An encoder-decoder based grapheme-to-phoneme converter for Bangla speech synthesis

Arif Ahmad, Mohammad Reza Selim, Muhammed Zafar Iqbal, Mohammad Shahidur Rahman, An encoder-decoder based grapheme-to-phoneme converter for Bangla speech synthesis, Acoustical Science and Technology, 2019, Volume 40, Issue 6, Pages 374-381, Released November 01, 2019, Online ISSN 1347-5177, Print ISSN 1346-3969.

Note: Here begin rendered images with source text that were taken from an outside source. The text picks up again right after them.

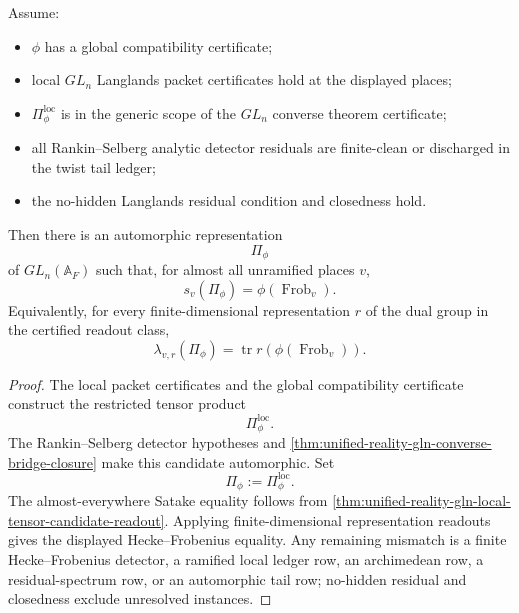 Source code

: \begin{theorem}
\label{thm:unified-reality-gln-global-reciprocity-converse-bridge}
Assume:
\begin{itemize}
\item $\phi$ has a global compatibility certificate;
\item local $GL_n$ Langlands packet certificates hold at the displayed
places;
\item $\Pi_{\phi}^{\mathrm{loc}}$ is in the generic scope of the
$GL_n$ converse theorem certificate;
\item all Rankin--Selberg analytic detector residuals are finite-clean
or discharged in the twist tail ledger;
\item the no-hidden Langlands residual condition and closedness hold.
\end{itemize}
Then there is an automorphic representation
$$
\Pi_{\phi}
$$
of $GL_n(\mathbb A_F)$ such that, for almost all unramified places $v$,
$$
s_v(\Pi_{\phi})=\phi(\operatorname{Frob}_v).
$$
Equivalently, for every finite-dimensional representation $r$ of the
dual group in the certified readout class,
$$
\lambda_{v,r}(\Pi_{\phi})
=
\operatorname{tr}r(\phi(\operatorname{Frob}_v)).
$$
\end{theorem}
\begin{proof}
The local packet certificates and the global compatibility certificate
construct the restricted tensor product
$$
\Pi_{\phi}^{\mathrm{loc}}.
$$
The Rankin--Selberg detector hypotheses and
\autoref{thm:unified-reality-gln-converse-bridge-closure} make this
candidate automorphic. Set
$$
\Pi_{\phi}:=\Pi_{\phi}^{\mathrm{loc}}.
$$
The almost-everywhere Satake equality follows from
\autoref{thm:unified-reality-gln-local-tensor-candidate-readout}.
Applying finite-dimensional representation readouts gives the displayed
Hecke--Frobenius equality. Any remaining mismatch is a finite
Hecke--Frobenius detector, a ramified local ledger row, an archimedean
row, a residual-spectrum row, or an automorphic tail row; no-hidden
residual and closedness exclude unresolved instances.
\end{proof}

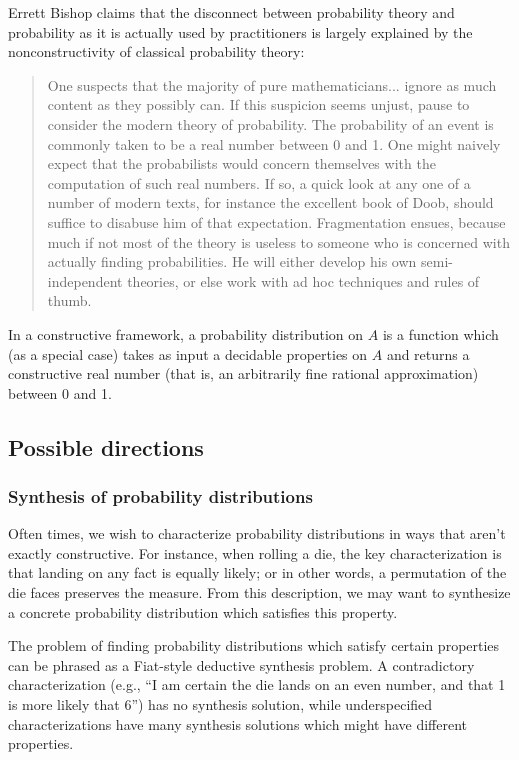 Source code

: \documentclass{article}           %
\begin{document}
Errett Bishop claims that the disconnect between probability theory and probability as it is actually used by practitioners is largely explained by the nonconstructivity of classical probability theory\cite{bishop1973}:

\begin{quote}
One suspects that the majority of pure mathematicians... ignore as much content as they possibly can. If this suspicion seems unjust, pause to consider the modern theory of probability. The probability of an event is commonly taken to be a real number between 0 and 1. One might naively expect that the probabilists would concern themselves with the computation of such real numbers. If so, a quick look at any one of a number of modern texts, for instance the excellent book of Doob, should suffice to disabuse him of that expectation. Fragmentation ensues, because much if not most of the theory is useless to someone who is concerned with actually finding probabilities. He will either develop his own semi-independent theories, or else work with ad hoc techniques and rules of thumb.
\end{quote}

In a constructive framework, a probability distribution on $A$ is a function which (as a special case) takes as input a decidable properties on $A$ and returns a constructive real number (that is, an arbitrarily fine rational approximation) between 0 and 1. 

\subsection{Possible directions}

\subsubsection{Synthesis of probability distributions}

Often times, we wish to characterize probability distributions in ways that aren't exactly constructive. For instance, when rolling a die, the key characterization is that landing on any fact is equally likely; or in other words, a permutation of the die faces preserves the measure. From this description, we may want to synthesize a concrete probability distribution which satisfies this property.

The problem of finding probability distributions which satisfy certain properties can be phrased as a Fiat-style deductive synthesis problem. A contradictory characterization (e.g., ``I am certain the die lands on an even number, and that 1 is more likely that 6'') has no synthesis solution, while underspecified characterizations have many synthesis solutions which might have different properties.
\end{document}
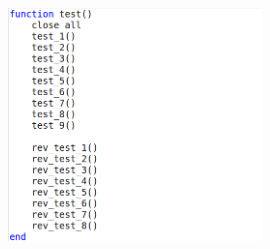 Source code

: \documentclass[a4paper, 12pt]{report}
\begin{document}
		\begin{figure}[H]
			\centering
			\includegraphics[width = 0.6\textwidth]{./codes/test_suite.png}
		\end{figure}
\end{document}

This paper proposes an encoder-decoder based sequence-to-sequence model for Grapheme-to-Phoneme (G2P) conversion in Bangla (Exonym: Bengali). G2P models are key components in speech recognition and speech synthesis systems as they describe how words are pronounced. Traditional, rule-based models do not perform well in unseen contexts. We propose to adopt a neural machine translation (NMT) model to solve the G2P problem. We used gated recurrent units (GRU) recurrent neural network (RNN) to build our model. In contrast to joint-sequence based G2P models, our encoder-decoder based model has the flexibility of not requiring explicit grapheme-to-phoneme alignment which are not straight forward to perform. We trained our model on a pronunciation dictionary of (approximately) 135,000 entries and obtained a word error rate (WER) of 12.49% which is a significant improvement from the existing rule-based and machine-learning based Bangla G2P models.